REQUIRED WORK
The required lines are those that contain "label"; pull them out of the data and copy them.

____ SOURCE RECORDS

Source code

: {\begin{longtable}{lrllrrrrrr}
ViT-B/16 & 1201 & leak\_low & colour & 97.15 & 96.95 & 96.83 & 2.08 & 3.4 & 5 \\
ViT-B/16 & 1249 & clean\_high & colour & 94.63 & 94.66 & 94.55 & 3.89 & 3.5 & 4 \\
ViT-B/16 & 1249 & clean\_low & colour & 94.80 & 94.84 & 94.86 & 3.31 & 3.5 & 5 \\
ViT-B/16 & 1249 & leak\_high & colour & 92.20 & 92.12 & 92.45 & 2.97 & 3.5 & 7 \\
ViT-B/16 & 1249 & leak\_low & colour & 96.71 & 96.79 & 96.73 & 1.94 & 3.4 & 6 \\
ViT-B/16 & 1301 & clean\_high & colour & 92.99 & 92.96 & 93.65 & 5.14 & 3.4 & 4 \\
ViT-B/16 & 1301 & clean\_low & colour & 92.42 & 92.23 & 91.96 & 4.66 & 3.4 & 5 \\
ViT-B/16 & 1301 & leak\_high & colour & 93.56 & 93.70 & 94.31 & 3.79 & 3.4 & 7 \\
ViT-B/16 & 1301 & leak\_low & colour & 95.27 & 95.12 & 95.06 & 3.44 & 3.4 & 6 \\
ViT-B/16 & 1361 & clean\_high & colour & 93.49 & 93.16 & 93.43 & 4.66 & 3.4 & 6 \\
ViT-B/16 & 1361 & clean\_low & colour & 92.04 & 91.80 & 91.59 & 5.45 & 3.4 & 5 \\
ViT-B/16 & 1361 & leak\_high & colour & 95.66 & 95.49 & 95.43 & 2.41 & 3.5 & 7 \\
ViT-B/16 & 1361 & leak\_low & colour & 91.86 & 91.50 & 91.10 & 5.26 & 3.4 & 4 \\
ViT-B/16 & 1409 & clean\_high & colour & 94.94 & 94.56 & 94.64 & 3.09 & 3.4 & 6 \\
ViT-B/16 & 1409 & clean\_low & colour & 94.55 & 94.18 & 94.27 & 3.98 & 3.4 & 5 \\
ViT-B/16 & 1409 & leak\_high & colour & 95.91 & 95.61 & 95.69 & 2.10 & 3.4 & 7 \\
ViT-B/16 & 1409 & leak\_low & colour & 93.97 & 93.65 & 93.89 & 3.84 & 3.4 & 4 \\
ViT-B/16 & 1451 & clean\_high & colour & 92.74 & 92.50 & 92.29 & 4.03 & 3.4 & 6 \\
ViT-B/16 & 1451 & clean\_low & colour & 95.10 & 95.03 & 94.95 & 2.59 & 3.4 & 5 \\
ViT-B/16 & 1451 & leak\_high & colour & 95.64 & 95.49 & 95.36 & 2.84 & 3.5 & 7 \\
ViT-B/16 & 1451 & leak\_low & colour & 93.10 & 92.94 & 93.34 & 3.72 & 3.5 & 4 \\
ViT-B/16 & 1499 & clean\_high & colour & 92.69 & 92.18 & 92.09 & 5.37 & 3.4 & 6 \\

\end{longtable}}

________
____ SOURCE RECORDS

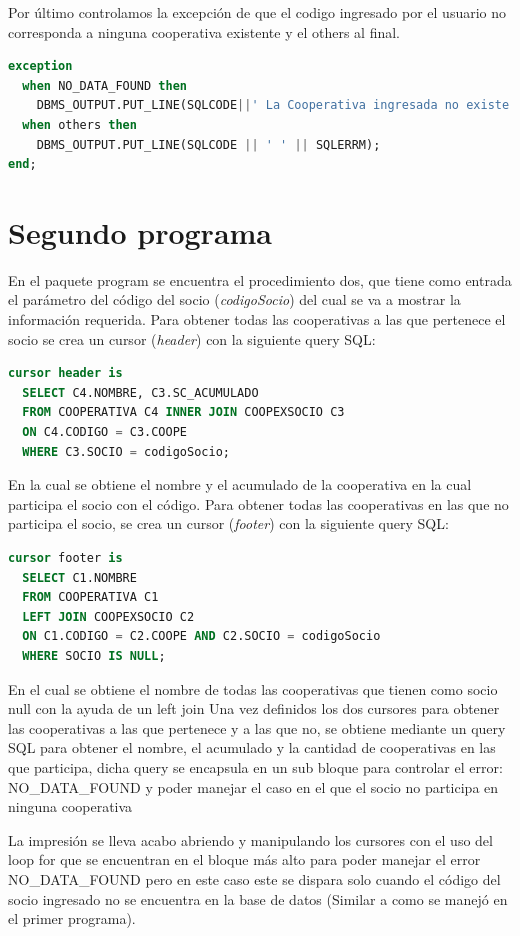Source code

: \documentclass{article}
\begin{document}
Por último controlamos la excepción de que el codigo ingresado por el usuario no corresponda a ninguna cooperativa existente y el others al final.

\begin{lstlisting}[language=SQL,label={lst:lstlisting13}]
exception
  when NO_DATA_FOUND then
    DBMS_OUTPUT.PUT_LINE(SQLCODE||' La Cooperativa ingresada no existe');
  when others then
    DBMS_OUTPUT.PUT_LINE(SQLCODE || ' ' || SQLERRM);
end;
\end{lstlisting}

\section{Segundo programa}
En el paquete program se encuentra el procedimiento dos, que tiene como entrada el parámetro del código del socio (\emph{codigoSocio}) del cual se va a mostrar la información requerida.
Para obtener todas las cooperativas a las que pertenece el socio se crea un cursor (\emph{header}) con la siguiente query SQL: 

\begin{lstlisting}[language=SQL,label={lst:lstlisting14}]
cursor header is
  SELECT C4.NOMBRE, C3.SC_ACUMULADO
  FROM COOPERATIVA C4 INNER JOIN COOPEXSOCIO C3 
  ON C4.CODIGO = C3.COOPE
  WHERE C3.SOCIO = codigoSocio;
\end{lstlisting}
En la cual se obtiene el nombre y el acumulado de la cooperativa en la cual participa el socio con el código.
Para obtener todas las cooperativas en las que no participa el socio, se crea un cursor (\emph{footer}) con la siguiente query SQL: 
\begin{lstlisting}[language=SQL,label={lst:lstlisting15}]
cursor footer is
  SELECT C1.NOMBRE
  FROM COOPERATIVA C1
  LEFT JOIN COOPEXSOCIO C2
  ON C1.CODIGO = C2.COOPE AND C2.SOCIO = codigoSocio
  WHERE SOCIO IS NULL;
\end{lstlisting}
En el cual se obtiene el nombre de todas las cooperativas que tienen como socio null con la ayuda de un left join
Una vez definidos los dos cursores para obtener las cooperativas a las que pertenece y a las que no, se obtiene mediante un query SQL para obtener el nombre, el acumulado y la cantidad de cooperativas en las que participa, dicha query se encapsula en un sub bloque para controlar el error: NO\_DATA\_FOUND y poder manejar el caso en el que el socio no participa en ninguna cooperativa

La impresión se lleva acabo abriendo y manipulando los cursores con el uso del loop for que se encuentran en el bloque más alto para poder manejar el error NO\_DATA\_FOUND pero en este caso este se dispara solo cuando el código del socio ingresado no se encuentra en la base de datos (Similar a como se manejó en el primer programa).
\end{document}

________

EXERCISE SOLUTION
\begin{lstlisting}[language=SQL,label={lst:lstlisting13}]
\begin{lstlisting}[language=SQL,label={lst:lstlisting14}]
\begin{lstlisting}[language=SQL,label={lst:lstlisting15}]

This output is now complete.